How to complete this task ▸ Extract exactly the range of lines bounded by the line containing "Judge & difflib" and the final line of the listing, both ends included, and no other lines.

The data ▸
........

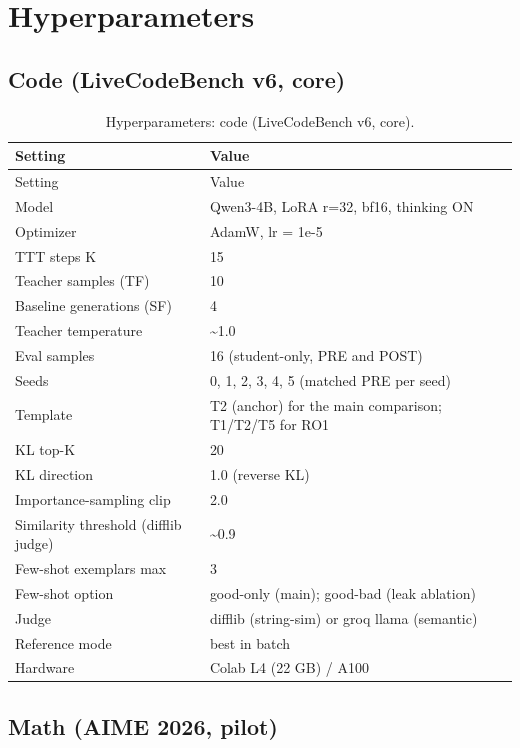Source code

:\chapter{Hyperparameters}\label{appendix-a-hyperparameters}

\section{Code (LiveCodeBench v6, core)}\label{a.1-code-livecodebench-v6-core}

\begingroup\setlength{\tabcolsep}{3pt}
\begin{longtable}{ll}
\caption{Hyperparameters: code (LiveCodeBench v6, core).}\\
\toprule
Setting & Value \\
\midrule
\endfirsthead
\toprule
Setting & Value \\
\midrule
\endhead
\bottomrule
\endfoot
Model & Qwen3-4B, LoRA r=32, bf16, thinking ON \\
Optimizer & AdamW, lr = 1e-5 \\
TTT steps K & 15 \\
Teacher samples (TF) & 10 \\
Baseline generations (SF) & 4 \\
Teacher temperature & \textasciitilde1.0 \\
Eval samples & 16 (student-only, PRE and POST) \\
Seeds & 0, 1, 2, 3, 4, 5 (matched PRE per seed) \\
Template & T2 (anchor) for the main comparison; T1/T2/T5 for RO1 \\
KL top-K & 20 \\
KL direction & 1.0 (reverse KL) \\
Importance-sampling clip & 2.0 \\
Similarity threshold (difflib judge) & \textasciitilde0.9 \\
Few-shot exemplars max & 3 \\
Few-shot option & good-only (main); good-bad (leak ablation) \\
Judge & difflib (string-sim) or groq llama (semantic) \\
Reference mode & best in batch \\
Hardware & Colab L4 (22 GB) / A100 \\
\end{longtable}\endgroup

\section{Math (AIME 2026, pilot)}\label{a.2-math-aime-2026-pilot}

........

Task result ▸
Judge & difflib (string-sim) or groq llama (semantic) \\
Reference mode & best in batch \\
Hardware & Colab L4 (22 GB) / A100 \\
\end{longtable}\endgroup

\section{Math (AIME 2026, pilot)}\label{a.2-math-aime-2026-pilot}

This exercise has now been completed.